- Your objective:
Return the lines from the one containing "gap is an additional" to the end of the material, both end lines included, exactly and with nothing else.

- Dataset excerpts:

◆ ◆ ◆

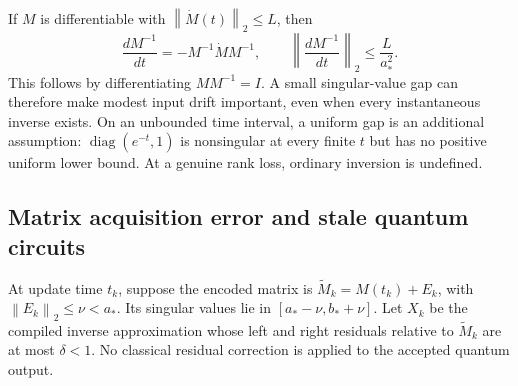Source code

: \documentclass[journal]{IEEEtran}
\newcommand{\norm}[1]{\left\lVert#1\right\rVert}
\begin{document}
If $M$ is differentiable with $\norm{\dot M(t)}_2\leq L$, then
\begin{equation}
 \frac{d M^{-1}}{dt}=-M^{-1}\dot M M^{-1},\qquad
 \left\lVert\frac{d M^{-1}}{dt}\right\rVert_2\leq\frac{L}{a_*^2}.
 \label{eq:inversevariation}
\end{equation}
This follows by differentiating $MM^{-1}=I$. A small singular-value gap
can therefore make modest input drift important, even when every
instantaneous inverse exists. On an unbounded time interval, a uniform
gap is an additional assumption: $\operatorname{diag}(e^{-t},1)$ is
nonsingular at every finite $t$ but has no positive uniform lower bound.
At a genuine rank loss, ordinary inversion is undefined.

\subsection{Matrix acquisition error and stale quantum circuits}
At update time $t_k$, suppose the encoded matrix is
$\widetilde M_k=M(t_k)+E_k$, with $\norm{E_k}_2\leq\nu<a_*$.
Its singular values lie in $[a_*-\nu,b_*+\nu]$. Let $X_k$ be the
compiled inverse approximation whose left and right residuals relative
to $\widetilde M_k$ are at most $\delta<1$. No classical residual
correction is applied to the accepted quantum output.
\end{document}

◆ ◆ ◆

- Exercise output:
gap is an additional assumption: $\operatorname{diag}(e^{-t},1)$ is
nonsingular at every finite $t$ but has no positive uniform lower bound.
At a genuine rank loss, ordinary inversion is undefined.

\subsection{Matrix acquisition error and stale quantum circuits}
At update time $t_k$, suppose the encoded matrix is
$\widetilde M_k=M(t_k)+E_k$, with $\norm{E_k}_2\leq\nu<a_*$.
Its singular values lie in $[a_*-\nu,b_*+\nu]$. Let $X_k$ be the
compiled inverse approximation whose left and right residuals relative
to $\widetilde M_k$ are at most $\delta<1$. No classical residual
correction is applied to the accepted quantum output.
\end{document}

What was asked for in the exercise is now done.